当然ながら、COVID-19が取引の当事者に与える影響は各取引および各対象企業の事業運営によって異なります。しかしM&A市場において、これまで一般的とみなされていた取引条件や条項に今後変化が生じてくると思われます。COVID-19の影響下のM&Aでは、論点になる可能性が高い特定の問題や取引条件があります。 取引当事者はこれらの問題点を注意深く検討し、解決策を講じるべきでしょう。


1 Akorn, Inc. v. Fresenius Kabi AG, 2018 WL 4719347 (Del. Ch. Oct. 1, 2018), aff’d, 2018 WL 6427137 (Del. Dec. 7, 2018)

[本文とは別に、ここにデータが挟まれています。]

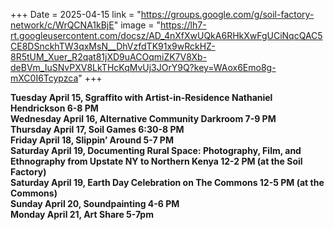 +++
Date = 2025-04-15
link = "https://groups.google.com/g/soil-factory-network/c/WrQCNA1kBjE"
image = "https://lh7-rt.googleusercontent.com/docsz/AD_4nXfXwUQkA6RHkXwFgUCiNqcQAC5CE8DSnckhTW3qxMsN__DhVzfdTK91x9wRckHZ-8R5tUM_Xuer_R2qat81jXD9uACOqmiZK7V8Xb-deBVm_IuSNvPXV8LkTHcKqMvUj3JOrY9Q?key=WAox6Emo8g-mXC0I6Tcypzca"
+++

**Tuesday April 15, Sgraffito with Artist-in-Residence Nathaniel Hendrickson 6-8 PM**  
**Wednesday April 16, Alternative Community Darkroom 7-9 PM**  
**Thursday April 17, Soil Games 6:30-8 PM**  
**Friday April 18, Slippin’ Around 5-7 PM**  
**Saturday April 19, Documenting Rural Space: Photography, Film, and Ethnography from Upstate NY to Northern Kenya 12-2 PM (at the Soil Factory)**  
**Saturday April 19, Earth Day Celebration on The Commons 12-5 PM (at the Commons)**  
**Sunday April 20, Soundpainting 4-6 PM**  
**Monday April 21, Art Share 5-7pm**

<!--more--\>
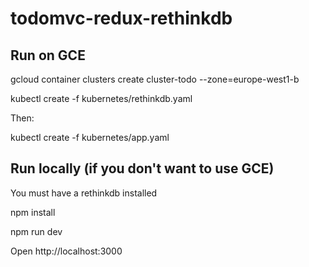 # todomvc-redux-rethinkdb

## Run on GCE

gcloud container clusters create cluster-todo --zone=europe-west1-b

kubectl create -f kubernetes/rethinkdb.yaml

Then:

kubectl create -f kubernetes/app.yaml

## Run locally (if you don't want to use GCE)

You must have a rethinkdb installed

npm install

npm run dev

Open http://localhost:3000




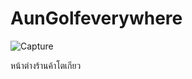 # AunGolfeverywhere
 

![Capture](https://user-images.githubusercontent.com/48234063/68531691-a55b3200-0347-11ea-9e2f-ec9ff844f721.PNG)

หน้าต่างร้านค้าโตเกียว
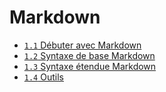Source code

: # Markdown

* [`1.1` Débuter avec Markdown](debuter-markdown.md)
* [`1.2` Syntaxe de base Markdown](syntaxe-base-markdown.md)
* [`1.3` Syntaxe étendue Markdown](syntaxe-etendue-markdown.md)
* [`1.4` Outils](outils-markdown.md)
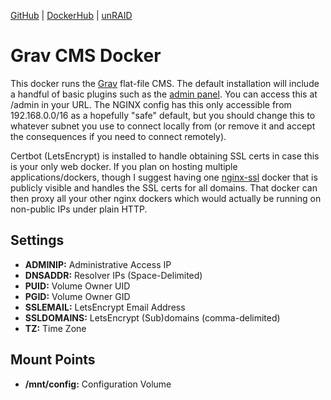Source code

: [GitHub](https://github.com/nephatrine/docker-gravcms) |
[DockerHub](https://hub.docker.com/r/nephatrine/gravcms/) |
[unRAID](https://github.com/nephatrine/unraid-docker-templates)

# Grav CMS Docker

This docker runs the [Grav](https://getgrav.org/) flat-file CMS. The default installation will
include a handful of basic plugins such as the
[admin panel](https://github.com/getgrav/grav-plugin-admin/blob/develop/README.md). You can access
this at /admin in your URL. The NGINX config has this only accessible from 192.168.0.0/16 as a
hopefully "safe" default, but you should change this to whatever subnet you use to connect locally
from (or remove it and accept the consequences if you need to connect remotely).

Certbot (LetsEncrypt) is installed to handle obtaining SSL certs in case this is your only web
docker. If you plan on hosting multiple applications/dockers, though I suggest having one
[nginx-ssl](https://hub.docker.com/r/nephatrine/nginx-ssl/) docker that is publicly visible and
handles the SSL certs for all domains. That docker can then proxy all your other nginx dockers
which would actually be running on non-public IPs under plain HTTP.

## Settings

- **ADMINIP:** Administrative Access IP
- **DNSADDR:** Resolver IPs (Space-Delimited)
- **PUID:** Volume Owner UID
- **PGID:** Volume Owner GID
- **SSLEMAIL:** LetsEncrypt Email Address
- **SSLDOMAINS:** LetsEncrypt (Sub)domains (comma-delimited)
- **TZ:** Time Zone

## Mount Points

- **/mnt/config:** Configuration Volume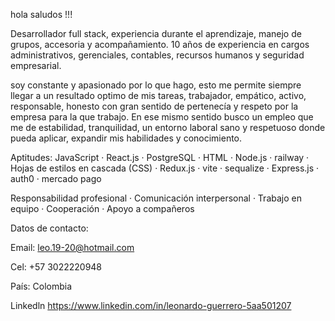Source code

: hola saludos !!!

Desarrollador full stack, experiencia durante el aprendizaje, manejo de grupos, accesoria y acompañamiento. 10 años de experiencia en cargos administrativos, gerenciales, contables, recursos humanos y seguridad empresarial.

soy constante y apasionado por lo que hago, esto me permite siempre llegar a un resultado optimo de mis tareas, trabajador, empático, activo, responsable, honesto con gran sentido de pertenecía y respeto por la empresa para la que trabajo. En ese mismo sentido busco un empleo que me de estabilidad, tranquilidad, un entorno laboral sano y respetuoso donde pueda aplicar, expandir mis habilidades y conocimiento.

Aptitudes: JavaScript · React.js · PostgreSQL · HTML · Node.js · railway · Hojas de estilos en cascada (CSS) · Redux.js · vite · sequalize · Express.js · auth0 · mercado pago

Responsabilidad profesional · Comunicación interpersonal · Trabajo en equipo · Cooperación · Apoyo a compañeros

Datos de contacto: 

Email: leo.19-20@hotmail.com

Cel: +57 3022220948

País: Colombia 

Linkedln https://www.linkedin.com/in/leonardo-guerrero-5aa501207
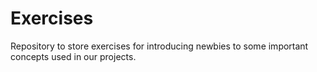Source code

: # Exercises
Repository to store exercises for introducing newbies to some important concepts used in our projects.
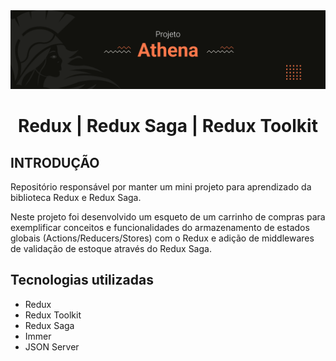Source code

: <div align="center">
	<img src=".github/athena.png" alt="Atena"/>
	<h1><strong>Redux | Redux Saga | Redux Toolkit</strong></h1>
</div>

## **INTRODUÇÃO**
Repositório responsável por manter um mini projeto para aprendizado da biblioteca Redux e Redux Saga.

Neste projeto foi desenvolvido um esqueto de um carrinho de compras para exemplificar conceitos e funcionalidades do armazenamento de estados globais (Actions/Reducers/Stores) com o Redux e adição de middlewares de validação de estoque através do Redux Saga.

## **Tecnologias utilizadas**
 - Redux
 - Redux Toolkit
 - Redux Saga
 - Immer
 - JSON Server
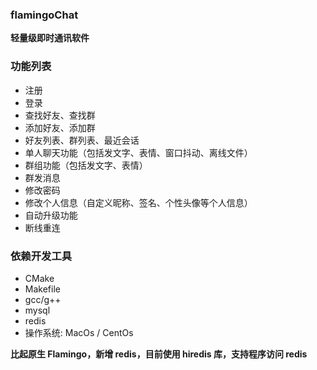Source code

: ### flamingoChat

**轻量级即时通讯软件**

### 功能列表

- 注册
- 登录
- 查找好友、查找群
- 添加好友、添加群
- 好友列表、群列表、最近会话
- 单人聊天功能（包括发文字、表情、窗口抖动、离线文件）
- 群组功能（包括发文字、表情）
- 群发消息
- 修改密码
- 修改个人信息（自定义昵称、签名、个性头像等个人信息）
- 自动升级功能
- 断线重连

### 依赖开发工具

- CMake
- Makefile
- gcc/g++
- mysql
- redis
- 操作系统: MacOs / CentOs

**比起原生 Flamingo，新增 redis，目前使用 hiredis 库，支持程序访问 redis**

2 In re IBP, Inc. S'holders Litig., 789 A.2d 14 (Del. Ch. 2001) (1四半期における大幅な収益減(64%)は、継続的重要性を欠くために重大とはいえないと判示された事件)、Hexion Specialty Chems., Inc. v. Huntsman Corp.、965 A.2d 715 (Del. Ch. 2008) (2007年のEBITDAが前年比3%減で、翌年のEBITDA予測が7%(保守的な予測では11%)減ではMAEを生じさせないと判示された事件)等参照。